The State Department later clarified the matter further, saying that the online change was “an inadvertent edit,” or more likely a manifestation of some civil servant’s Middle East fantasy.
Let’s stop for a moment and analyze what the true catalyst for this type of change might have been. From the Israel side of things, diplomats at that end of the equation are very sensitive to any movement or adjustment of the status quo that might affect the very fragile reality in the region.
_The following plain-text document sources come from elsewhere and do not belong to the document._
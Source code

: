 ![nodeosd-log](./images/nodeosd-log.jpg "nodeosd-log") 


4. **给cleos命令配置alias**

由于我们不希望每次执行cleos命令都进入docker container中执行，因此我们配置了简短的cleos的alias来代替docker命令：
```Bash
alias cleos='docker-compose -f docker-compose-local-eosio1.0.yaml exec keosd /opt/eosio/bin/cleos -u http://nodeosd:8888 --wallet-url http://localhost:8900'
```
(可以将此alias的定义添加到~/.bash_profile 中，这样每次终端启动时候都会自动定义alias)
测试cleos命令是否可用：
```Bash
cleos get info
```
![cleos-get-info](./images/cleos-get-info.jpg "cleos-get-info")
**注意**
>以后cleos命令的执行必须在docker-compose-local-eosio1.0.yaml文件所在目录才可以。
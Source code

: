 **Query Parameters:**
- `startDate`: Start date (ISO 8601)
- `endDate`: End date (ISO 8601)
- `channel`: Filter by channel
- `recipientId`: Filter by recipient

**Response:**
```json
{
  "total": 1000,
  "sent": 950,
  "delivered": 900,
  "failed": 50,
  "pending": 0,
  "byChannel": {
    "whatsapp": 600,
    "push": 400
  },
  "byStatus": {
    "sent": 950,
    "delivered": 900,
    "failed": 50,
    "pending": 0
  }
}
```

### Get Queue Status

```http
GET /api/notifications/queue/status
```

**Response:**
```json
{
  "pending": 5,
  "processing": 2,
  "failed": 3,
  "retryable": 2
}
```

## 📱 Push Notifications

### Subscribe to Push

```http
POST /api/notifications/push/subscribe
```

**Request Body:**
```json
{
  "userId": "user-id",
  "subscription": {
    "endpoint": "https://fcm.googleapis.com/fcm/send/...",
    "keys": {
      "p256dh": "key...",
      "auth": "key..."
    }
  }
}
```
After contemplating what might have been a shift in the Biden administration’s approach to Israel and that part of the world, it actually looked like a positive development from the Israel perspective. After all, if the U.S. was actually trying to say that the West Bank (which we know as Judea and Samaria) and Gaza were recognizable state-like entities, or the future state of Palestine, wouldn’t that have warranted the appointment of a separate ambassador?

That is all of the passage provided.